If you are using Rapid Recovery in your environment, you will most likely have a Linux box that you would like to add to your protected servers at some point. Recently I added a Linux box to Rapid Recovery and I wanted to write up a quick post about the process and an issue I ran into during the process. Let’s take a look at Installing Rapid Recovery agent Linux.
Installing Rapid Recovery agent Linux
The first thing that you need to do is get the .rpm file over to your linux box. I SCP’ed the file over to the box to the /tmp directory. After you copy it over to the linux box, you run the command to establish persistent connection with the Dell repository:
rpm -ivh rapidrecoveryagentversion.rpm
Then we run the command:
yum clean all
Then finally the command:
yum install rapidrecovery-agent
Now we run the configuration script:
This presents with (6) options, however, really only the first (5) are necessary to get everything configured.

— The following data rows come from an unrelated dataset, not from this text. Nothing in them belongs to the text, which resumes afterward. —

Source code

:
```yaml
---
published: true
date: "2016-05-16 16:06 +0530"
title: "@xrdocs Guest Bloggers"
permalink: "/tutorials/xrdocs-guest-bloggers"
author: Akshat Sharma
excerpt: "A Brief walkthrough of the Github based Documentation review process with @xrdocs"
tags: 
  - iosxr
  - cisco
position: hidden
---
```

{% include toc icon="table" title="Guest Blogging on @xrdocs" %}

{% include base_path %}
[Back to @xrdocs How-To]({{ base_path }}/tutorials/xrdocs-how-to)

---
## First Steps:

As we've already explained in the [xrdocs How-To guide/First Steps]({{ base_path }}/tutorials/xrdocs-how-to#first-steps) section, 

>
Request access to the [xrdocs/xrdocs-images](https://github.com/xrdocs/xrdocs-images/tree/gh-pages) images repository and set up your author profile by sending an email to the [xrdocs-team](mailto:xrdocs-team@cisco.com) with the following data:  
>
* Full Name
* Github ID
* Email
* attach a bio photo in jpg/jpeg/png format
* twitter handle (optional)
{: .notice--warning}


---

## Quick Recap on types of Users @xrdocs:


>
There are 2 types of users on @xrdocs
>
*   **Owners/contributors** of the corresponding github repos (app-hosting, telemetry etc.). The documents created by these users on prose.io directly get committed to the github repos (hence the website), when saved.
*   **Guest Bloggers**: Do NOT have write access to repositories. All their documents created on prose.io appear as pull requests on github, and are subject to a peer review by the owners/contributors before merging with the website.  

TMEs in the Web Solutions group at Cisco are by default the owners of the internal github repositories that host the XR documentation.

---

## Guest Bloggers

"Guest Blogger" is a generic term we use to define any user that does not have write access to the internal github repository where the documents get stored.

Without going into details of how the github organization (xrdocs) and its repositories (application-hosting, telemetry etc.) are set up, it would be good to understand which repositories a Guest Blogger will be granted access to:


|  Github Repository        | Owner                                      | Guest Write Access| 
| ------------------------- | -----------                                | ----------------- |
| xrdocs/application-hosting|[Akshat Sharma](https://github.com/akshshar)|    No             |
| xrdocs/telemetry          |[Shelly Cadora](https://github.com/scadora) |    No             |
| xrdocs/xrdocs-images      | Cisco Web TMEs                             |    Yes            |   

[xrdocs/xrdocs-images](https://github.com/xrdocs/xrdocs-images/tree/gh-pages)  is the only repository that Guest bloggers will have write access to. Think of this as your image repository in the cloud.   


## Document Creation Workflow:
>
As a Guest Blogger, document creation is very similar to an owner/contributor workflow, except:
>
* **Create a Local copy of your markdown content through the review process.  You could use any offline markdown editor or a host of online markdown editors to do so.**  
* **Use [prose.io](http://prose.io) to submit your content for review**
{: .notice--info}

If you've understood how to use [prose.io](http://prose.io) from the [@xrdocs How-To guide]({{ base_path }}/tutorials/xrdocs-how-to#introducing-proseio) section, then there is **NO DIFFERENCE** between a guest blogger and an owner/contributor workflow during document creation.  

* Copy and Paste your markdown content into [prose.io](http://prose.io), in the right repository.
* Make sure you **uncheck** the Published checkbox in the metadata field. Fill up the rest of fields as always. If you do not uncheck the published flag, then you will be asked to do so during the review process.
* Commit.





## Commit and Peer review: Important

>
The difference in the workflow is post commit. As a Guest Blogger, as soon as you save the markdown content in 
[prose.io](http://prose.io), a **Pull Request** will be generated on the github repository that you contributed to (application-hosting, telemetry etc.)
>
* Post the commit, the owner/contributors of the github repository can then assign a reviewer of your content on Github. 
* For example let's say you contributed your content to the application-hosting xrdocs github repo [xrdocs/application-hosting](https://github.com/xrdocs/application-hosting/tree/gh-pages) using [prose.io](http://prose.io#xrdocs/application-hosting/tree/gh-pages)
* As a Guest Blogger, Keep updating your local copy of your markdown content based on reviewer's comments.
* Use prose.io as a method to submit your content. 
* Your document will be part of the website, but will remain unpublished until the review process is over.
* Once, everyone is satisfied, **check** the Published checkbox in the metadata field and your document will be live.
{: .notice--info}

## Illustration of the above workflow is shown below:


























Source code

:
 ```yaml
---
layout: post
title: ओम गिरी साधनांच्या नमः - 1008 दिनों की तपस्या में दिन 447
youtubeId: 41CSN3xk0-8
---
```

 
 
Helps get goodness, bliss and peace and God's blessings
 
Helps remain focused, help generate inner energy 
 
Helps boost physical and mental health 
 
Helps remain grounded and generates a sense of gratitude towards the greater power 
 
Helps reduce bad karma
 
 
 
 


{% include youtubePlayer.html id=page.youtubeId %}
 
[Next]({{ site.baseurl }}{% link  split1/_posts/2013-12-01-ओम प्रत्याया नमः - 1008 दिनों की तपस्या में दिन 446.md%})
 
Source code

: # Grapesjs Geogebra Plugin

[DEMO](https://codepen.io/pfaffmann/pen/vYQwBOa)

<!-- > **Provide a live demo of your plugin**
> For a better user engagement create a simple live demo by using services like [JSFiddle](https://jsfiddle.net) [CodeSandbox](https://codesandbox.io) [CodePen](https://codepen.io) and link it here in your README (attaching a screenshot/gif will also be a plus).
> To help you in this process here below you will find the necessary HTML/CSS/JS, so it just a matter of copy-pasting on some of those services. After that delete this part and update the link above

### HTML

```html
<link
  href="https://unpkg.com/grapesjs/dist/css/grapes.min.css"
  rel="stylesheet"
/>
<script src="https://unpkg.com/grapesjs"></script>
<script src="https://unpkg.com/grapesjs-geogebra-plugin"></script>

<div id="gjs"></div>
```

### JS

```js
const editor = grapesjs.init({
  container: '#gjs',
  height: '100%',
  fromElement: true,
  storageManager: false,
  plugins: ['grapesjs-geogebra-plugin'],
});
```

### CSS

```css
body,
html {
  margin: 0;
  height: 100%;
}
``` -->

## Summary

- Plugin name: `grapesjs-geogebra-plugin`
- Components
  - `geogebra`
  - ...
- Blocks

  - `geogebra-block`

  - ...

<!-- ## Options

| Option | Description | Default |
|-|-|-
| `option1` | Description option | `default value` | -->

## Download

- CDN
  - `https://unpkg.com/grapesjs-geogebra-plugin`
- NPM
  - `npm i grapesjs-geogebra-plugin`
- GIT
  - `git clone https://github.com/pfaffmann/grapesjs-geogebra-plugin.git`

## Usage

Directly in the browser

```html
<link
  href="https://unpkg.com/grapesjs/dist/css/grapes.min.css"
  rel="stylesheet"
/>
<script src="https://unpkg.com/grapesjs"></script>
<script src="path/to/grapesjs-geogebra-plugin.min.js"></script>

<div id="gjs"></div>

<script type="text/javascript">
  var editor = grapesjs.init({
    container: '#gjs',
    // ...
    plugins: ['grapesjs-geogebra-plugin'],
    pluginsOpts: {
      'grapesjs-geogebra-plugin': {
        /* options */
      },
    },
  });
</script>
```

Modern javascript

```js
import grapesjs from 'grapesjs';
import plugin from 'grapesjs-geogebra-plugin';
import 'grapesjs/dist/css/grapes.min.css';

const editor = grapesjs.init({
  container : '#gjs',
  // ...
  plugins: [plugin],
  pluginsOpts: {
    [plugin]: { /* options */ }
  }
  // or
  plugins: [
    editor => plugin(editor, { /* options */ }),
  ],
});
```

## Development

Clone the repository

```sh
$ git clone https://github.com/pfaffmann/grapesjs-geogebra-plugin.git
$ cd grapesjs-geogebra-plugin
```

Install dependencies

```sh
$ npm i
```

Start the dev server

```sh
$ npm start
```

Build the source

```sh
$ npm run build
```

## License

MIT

Number (1) is already completed with the default port of 8006. If you want to change this you can certainly do so here.
Steps 2-4 are the more critical steps. For step (2) you need to create a user for backup purposes. It will not allow you to use root (not that you should anyway, but it won’t allow it). After you create a user, simply type the following with “username” being the user you created.
Step (3) allows the necessary firewall exceptions locally if you are running a firewall. It will detect and present the option to allow the exceptions automatically by typing (3) and then the firewall you are running:
Issue during Option (4)
I had an issue with option (4) as it scans your kernel and decides whether or not you have a kernel suitable for installing the agent in. What was surprising is that I was running a fairly up to date Centos 7 install, but had not ran updates for a while. I would have assumed the default kernel version would have sufficed. As you can see below, it errors out with “No kernels suitable for installation were found. Exiting shell.”
The resolution for me was to run a kernel update, which in Centos is accomplished with the command:
yum -y update kernel
Kernel update was successful.
Now, we get different results when rerunning the (4) option. However, a mistake I made was to update the kernel and not reboot. To instantiate the new kernel you must reboot. Kernel updates take place offline to the kernel that is running. When you update, it places it to the side so to speak and then becomes active once you reboot. So you are able to install the Rapid Recovery agent in the new kernel, but if you try to run option (5) it will just sit there, or at least it did with my install as it can’t really start the agent as it is integrated with the new kernel that isn’t active yet.
After a reboot, the option (5) started without issue.
That’s it as far as Installing Rapid Recovery agent Linux. The only thing left to do is to add the machine to protection on your Rapid Recovery core box. This process is the same as any other machine. Once you add the machine to protection, you can force a base image if you want or wait until the scheduled default hourly snapshot comes around.